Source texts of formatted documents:

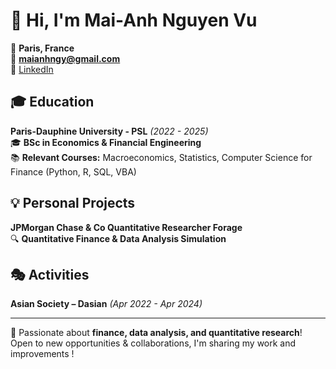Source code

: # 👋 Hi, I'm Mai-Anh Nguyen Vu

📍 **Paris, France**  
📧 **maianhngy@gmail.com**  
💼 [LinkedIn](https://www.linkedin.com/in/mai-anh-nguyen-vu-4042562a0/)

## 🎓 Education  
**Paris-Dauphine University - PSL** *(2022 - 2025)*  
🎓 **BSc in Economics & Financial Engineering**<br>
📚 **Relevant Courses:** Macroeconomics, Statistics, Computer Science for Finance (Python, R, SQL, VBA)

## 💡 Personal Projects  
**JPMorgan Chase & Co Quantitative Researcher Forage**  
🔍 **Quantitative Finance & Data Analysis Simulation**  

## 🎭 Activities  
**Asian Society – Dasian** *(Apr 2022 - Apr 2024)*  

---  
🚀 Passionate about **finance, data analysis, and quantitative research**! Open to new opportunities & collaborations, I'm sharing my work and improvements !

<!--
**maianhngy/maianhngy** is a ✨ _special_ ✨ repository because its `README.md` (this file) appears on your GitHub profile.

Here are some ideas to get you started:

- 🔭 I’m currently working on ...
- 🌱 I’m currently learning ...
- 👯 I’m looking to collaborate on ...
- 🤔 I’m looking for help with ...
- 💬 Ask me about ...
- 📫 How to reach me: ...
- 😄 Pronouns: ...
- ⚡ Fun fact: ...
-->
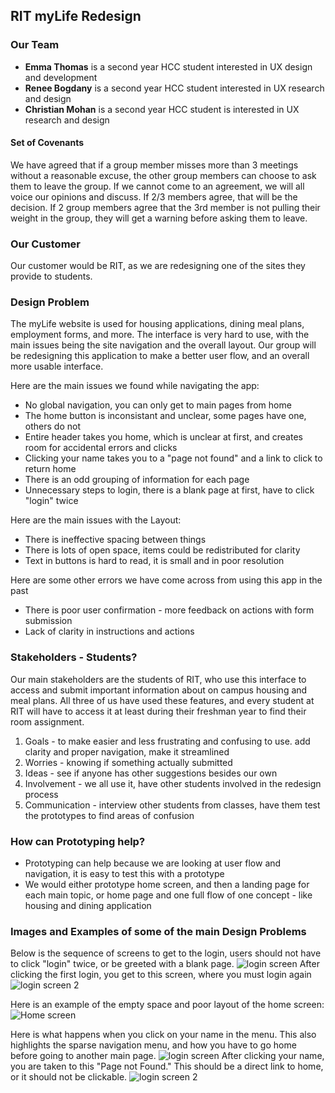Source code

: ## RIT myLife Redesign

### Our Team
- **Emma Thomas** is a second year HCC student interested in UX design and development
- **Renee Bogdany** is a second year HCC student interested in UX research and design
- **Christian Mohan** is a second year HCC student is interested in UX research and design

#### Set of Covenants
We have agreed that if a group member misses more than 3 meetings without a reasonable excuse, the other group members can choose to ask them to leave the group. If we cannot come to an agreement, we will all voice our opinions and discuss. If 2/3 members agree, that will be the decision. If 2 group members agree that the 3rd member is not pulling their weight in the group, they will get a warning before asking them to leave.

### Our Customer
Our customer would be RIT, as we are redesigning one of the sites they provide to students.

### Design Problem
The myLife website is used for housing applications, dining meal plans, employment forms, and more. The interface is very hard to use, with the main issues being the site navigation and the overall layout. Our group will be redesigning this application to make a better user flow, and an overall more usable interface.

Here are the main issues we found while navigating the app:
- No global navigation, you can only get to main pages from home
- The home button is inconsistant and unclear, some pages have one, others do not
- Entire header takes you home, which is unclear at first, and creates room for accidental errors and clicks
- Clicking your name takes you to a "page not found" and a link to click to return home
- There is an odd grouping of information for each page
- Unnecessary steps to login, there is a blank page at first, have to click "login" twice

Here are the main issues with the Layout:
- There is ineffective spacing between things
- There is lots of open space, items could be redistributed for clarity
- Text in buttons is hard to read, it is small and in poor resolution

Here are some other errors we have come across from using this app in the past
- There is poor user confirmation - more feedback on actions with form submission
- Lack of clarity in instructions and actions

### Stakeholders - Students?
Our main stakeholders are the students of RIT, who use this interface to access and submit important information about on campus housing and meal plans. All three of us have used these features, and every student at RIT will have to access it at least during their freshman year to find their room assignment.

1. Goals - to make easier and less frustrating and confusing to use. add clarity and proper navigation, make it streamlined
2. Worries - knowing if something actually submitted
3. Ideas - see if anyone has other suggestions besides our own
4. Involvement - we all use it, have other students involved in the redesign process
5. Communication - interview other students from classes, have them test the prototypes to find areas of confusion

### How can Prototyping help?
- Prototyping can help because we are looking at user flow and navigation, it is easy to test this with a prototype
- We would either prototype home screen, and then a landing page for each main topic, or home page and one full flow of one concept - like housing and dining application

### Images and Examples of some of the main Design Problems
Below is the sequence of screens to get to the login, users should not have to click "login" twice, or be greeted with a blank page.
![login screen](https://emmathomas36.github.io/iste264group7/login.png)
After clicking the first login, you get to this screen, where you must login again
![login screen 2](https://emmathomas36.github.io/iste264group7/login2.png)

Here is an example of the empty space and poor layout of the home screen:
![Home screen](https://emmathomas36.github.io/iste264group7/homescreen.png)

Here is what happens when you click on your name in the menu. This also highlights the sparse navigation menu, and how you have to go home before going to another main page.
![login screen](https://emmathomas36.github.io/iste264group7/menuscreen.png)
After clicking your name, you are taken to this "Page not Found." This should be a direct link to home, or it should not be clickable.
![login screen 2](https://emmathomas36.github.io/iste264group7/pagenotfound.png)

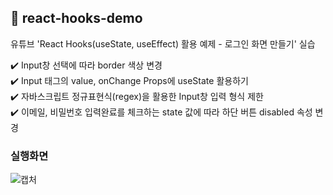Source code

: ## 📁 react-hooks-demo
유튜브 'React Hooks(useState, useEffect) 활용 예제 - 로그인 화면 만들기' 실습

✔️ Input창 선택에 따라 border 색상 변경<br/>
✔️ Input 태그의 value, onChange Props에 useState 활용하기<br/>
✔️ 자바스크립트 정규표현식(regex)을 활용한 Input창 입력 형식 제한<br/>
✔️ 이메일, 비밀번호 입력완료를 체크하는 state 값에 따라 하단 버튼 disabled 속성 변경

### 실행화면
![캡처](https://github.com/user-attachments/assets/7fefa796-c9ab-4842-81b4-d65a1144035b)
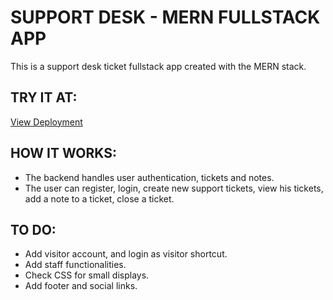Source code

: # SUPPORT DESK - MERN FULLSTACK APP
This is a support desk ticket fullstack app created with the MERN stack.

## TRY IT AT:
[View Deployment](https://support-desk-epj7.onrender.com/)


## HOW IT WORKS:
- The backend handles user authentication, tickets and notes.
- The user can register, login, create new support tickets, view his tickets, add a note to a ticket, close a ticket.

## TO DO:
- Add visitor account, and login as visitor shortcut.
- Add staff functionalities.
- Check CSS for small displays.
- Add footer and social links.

### YOUR ASSIGNMENT:
Reproduce exactly the lines above from the line with "- There is lots" to the line with "Here are some other", including both, and add nothing.

### OUTPUT OF THE TASK:
- There is lots of open space, items could be redistributed for clarity
- Text in buttons is hard to read, it is small and in poor resolution

Here are some other errors we have come across from using this app in the past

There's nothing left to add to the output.